(Stored data entries)
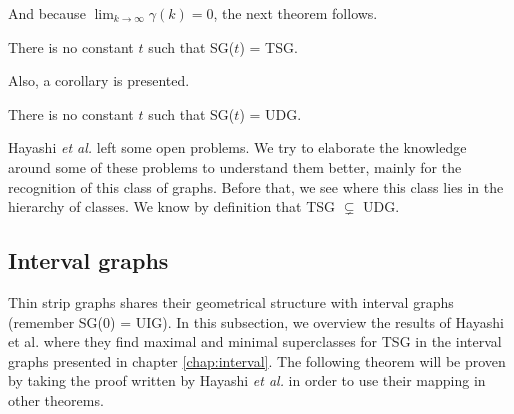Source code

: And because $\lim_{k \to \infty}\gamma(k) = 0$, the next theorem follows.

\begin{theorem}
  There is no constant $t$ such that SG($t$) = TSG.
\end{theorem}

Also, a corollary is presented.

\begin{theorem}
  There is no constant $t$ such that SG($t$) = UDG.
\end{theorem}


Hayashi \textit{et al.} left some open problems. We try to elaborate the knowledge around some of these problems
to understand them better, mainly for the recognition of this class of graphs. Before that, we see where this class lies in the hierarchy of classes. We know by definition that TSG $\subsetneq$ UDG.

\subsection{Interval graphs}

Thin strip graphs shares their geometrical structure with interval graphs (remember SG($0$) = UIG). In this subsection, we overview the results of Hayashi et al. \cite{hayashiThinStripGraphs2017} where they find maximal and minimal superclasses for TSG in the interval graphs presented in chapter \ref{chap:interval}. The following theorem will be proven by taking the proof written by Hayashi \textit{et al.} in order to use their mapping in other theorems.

...

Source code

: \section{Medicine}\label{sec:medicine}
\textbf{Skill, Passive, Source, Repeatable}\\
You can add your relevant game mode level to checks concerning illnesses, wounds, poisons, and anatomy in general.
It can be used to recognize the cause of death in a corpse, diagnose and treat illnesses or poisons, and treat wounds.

● Work instruction
All that is wanted is a faithful reproduction of the line above with "You can add", the line with "It can be used", and every line in between.

● Written response
You can add your relevant game mode level to checks concerning illnesses, wounds, poisons, and anatomy in general.
It can be used to recognize the cause of death in a corpse, diagnose and treat illnesses or poisons, and treat wounds.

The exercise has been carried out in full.